- **Requirement**:
Write out each record below exactly as it appears, with no pictures.

*** Begin section ***

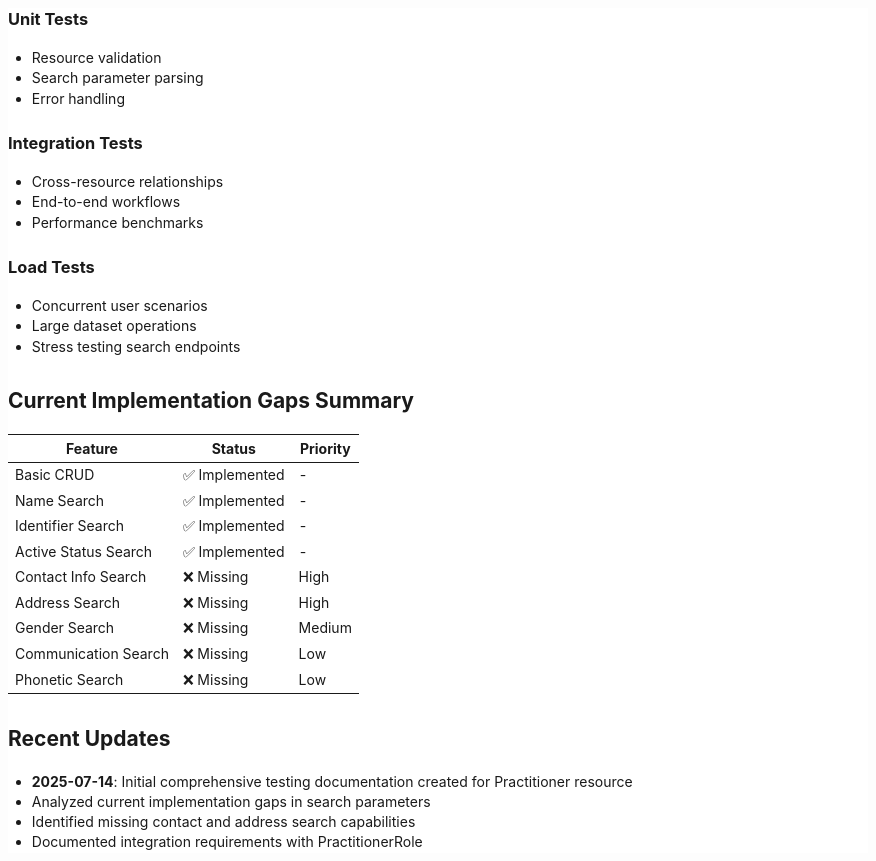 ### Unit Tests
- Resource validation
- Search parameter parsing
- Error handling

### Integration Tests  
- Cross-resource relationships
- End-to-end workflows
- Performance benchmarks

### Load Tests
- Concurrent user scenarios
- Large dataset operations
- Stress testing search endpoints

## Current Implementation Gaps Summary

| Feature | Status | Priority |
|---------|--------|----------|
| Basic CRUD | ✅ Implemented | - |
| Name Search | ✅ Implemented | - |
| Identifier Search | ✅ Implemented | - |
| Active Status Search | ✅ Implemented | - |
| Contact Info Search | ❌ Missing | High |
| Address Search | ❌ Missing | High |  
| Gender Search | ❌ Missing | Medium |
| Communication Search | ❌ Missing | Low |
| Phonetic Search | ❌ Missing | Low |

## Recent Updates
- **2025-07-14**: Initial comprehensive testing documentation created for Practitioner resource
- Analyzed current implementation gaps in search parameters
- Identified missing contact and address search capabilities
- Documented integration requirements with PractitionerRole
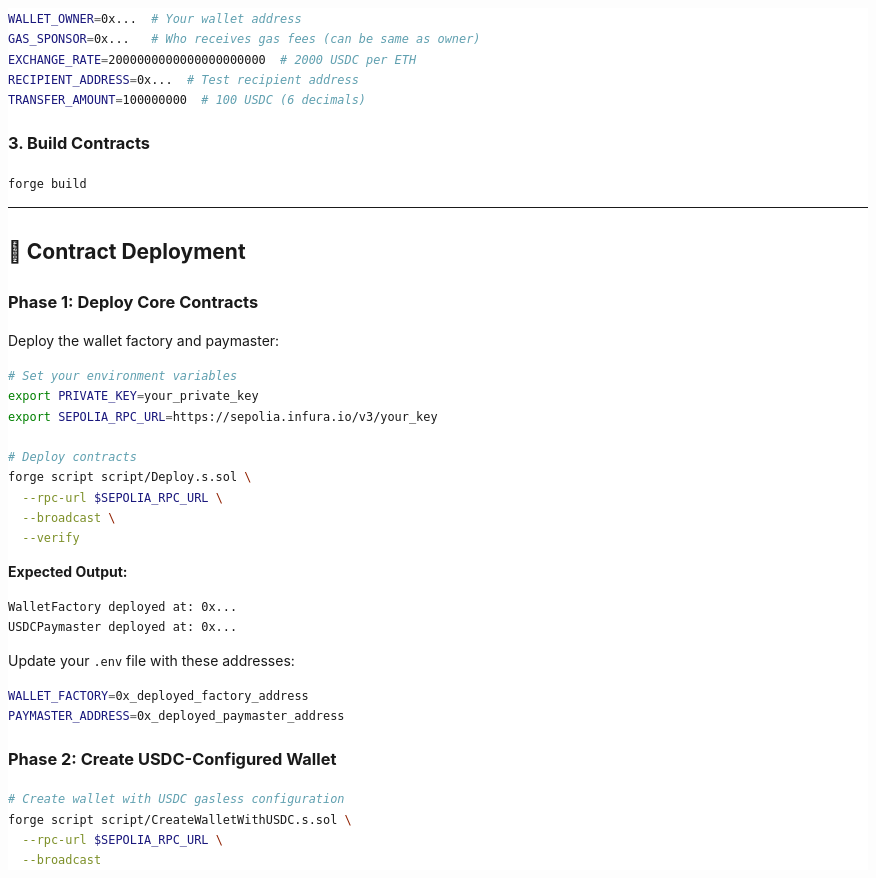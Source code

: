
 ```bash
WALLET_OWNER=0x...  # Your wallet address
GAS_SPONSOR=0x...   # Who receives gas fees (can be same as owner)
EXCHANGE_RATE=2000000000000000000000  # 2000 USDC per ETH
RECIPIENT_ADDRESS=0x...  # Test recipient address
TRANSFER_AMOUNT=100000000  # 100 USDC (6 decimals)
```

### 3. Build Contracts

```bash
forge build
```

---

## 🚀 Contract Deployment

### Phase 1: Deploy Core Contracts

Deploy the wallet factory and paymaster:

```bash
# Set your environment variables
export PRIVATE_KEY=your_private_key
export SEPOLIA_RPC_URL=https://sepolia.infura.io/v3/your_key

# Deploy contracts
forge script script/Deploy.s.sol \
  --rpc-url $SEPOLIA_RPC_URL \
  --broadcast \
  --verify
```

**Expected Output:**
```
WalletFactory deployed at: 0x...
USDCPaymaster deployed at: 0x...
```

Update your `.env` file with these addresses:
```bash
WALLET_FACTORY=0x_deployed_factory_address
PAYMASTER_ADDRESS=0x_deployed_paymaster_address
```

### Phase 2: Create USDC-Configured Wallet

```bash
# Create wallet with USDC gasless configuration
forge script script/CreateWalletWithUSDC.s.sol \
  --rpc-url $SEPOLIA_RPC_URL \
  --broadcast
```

*** End section ***

- **Final answer**:
 ### Unit Tests
- Resource validation
- Search parameter parsing
- Error handling

### Integration Tests  
- Cross-resource relationships
- End-to-end workflows
- Performance benchmarks

### Load Tests
- Concurrent user scenarios
- Large dataset operations
- Stress testing search endpoints

## Current Implementation Gaps Summary

| Feature | Status | Priority |
|---------|--------|----------|
| Basic CRUD | ✅ Implemented | - |
| Name Search | ✅ Implemented | - |
| Identifier Search | ✅ Implemented | - |
| Active Status Search | ✅ Implemented | - |
| Contact Info Search | ❌ Missing | High |
| Address Search | ❌ Missing | High |  
| Gender Search | ❌ Missing | Medium |
| Communication Search | ❌ Missing | Low |
| Phonetic Search | ❌ Missing | Low |

## Recent Updates
- **2025-07-14**: Initial comprehensive testing documentation created for Practitioner resource
- Analyzed current implementation gaps in search parameters
- Identified missing contact and address search capabilities
- Documented integration requirements with PractitionerRole
Source code

:
 ```bash
WALLET_OWNER=0x...  # Your wallet address
GAS_SPONSOR=0x...   # Who receives gas fees (can be same as owner)
EXCHANGE_RATE=2000000000000000000000  # 2000 USDC per ETH
RECIPIENT_ADDRESS=0x...  # Test recipient address
TRANSFER_AMOUNT=100000000  # 100 USDC (6 decimals)
```

### 3. Build Contracts

```bash
forge build
```

---

## 🚀 Contract Deployment

### Phase 1: Deploy Core Contracts

Deploy the wallet factory and paymaster:

```bash
# Set your environment variables
export PRIVATE_KEY=your_private_key
export SEPOLIA_RPC_URL=https://sepolia.infura.io/v3/your_key

# Deploy contracts
forge script script/Deploy.s.sol \
  --rpc-url $SEPOLIA_RPC_URL \
  --broadcast \
  --verify
```

**Expected Output:**
```
WalletFactory deployed at: 0x...
USDCPaymaster deployed at: 0x...
```

Update your `.env` file with these addresses:
```bash
WALLET_FACTORY=0x_deployed_factory_address
PAYMASTER_ADDRESS=0x_deployed_paymaster_address
```

### Phase 2: Create USDC-Configured Wallet

```bash
# Create wallet with USDC gasless configuration
forge script script/CreateWalletWithUSDC.s.sol \
  --rpc-url $SEPOLIA_RPC_URL \
  --broadcast
```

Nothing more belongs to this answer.